**What you will do**: Transcribe all of the data exactly. Omit the pictures.

**Data for the task**:
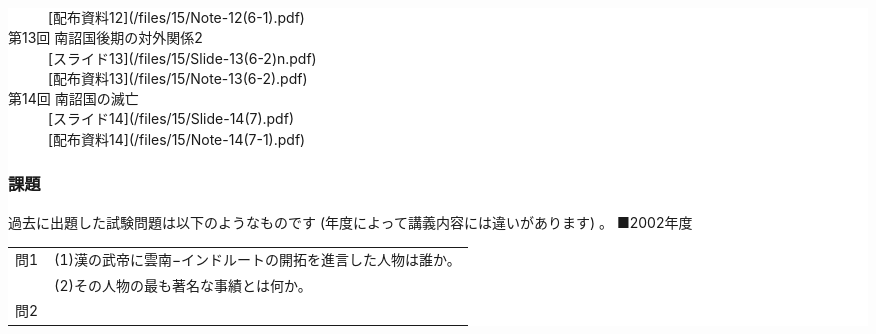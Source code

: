 <dd>
[配布資料12](/files/15/Note-12(6-1).pdf) 
</dd>

<dt>
第13回 南詔国後期の対外関係2
</dt>

<dd>
[スライド13](/files/15/Slide-13(6-2)n.pdf) 
</dd>

<dd>
[配布資料13](/files/15/Note-13(6-2).pdf) 
</dd>

<dt>
第14回 南詔国の滅亡
</dt>

<dd>
[スライド14](/files/15/Slide-14(7).pdf) 
</dd>

<dd>
[配布資料14](/files/15/Note-14(7-1).pdf) 
</dd>
</dl>


### 課題

過去に出題した試験問題は以下のようなものです&nbsp;(年度によって講義内容には違いがあります)&nbsp;。 ■2002年度

<table width="455">
<tr>
<td width="25" valign="top">
<nobr>問1</nobr>
</td>

<td>
(1)漢の武帝に雲南−インドルートの開拓を進言した人物は誰か。
</td>
</tr>

<tr>
<td>
</td>

<td>
(2)その人物の最も著名な事績とは何か。
</td>
</tr>

<tr>
<td width="25" valign="top">
<nobr>問2</nobr>
</td>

**Answer to this problem**:
Source code

: <dd>
[配布資料12](/files/15/Note-12(6-1).pdf) 
</dd>

<dt>
第13回 南詔国後期の対外関係2
</dt>

<dd>
[スライド13](/files/15/Slide-13(6-2)n.pdf) 
</dd>

<dd>
[配布資料13](/files/15/Note-13(6-2).pdf) 
</dd>

<dt>
第14回 南詔国の滅亡
</dt>

<dd>
[スライド14](/files/15/Slide-14(7).pdf) 
</dd>

<dd>
[配布資料14](/files/15/Note-14(7-1).pdf) 
</dd>
</dl>


### 課題

過去に出題した試験問題は以下のようなものです&nbsp;(年度によって講義内容には違いがあります)&nbsp;。 ■2002年度

<table width="455">
<tr>
<td width="25" valign="top">
<nobr>問1</nobr>
</td>

<td>
(1)漢の武帝に雲南−インドルートの開拓を進言した人物は誰か。
</td>
</tr>

<tr>
<td>
</td>

<td>
(2)その人物の最も著名な事績とは何か。
</td>
</tr>

<tr>
<td width="25" valign="top">
<nobr>問2</nobr>
</td>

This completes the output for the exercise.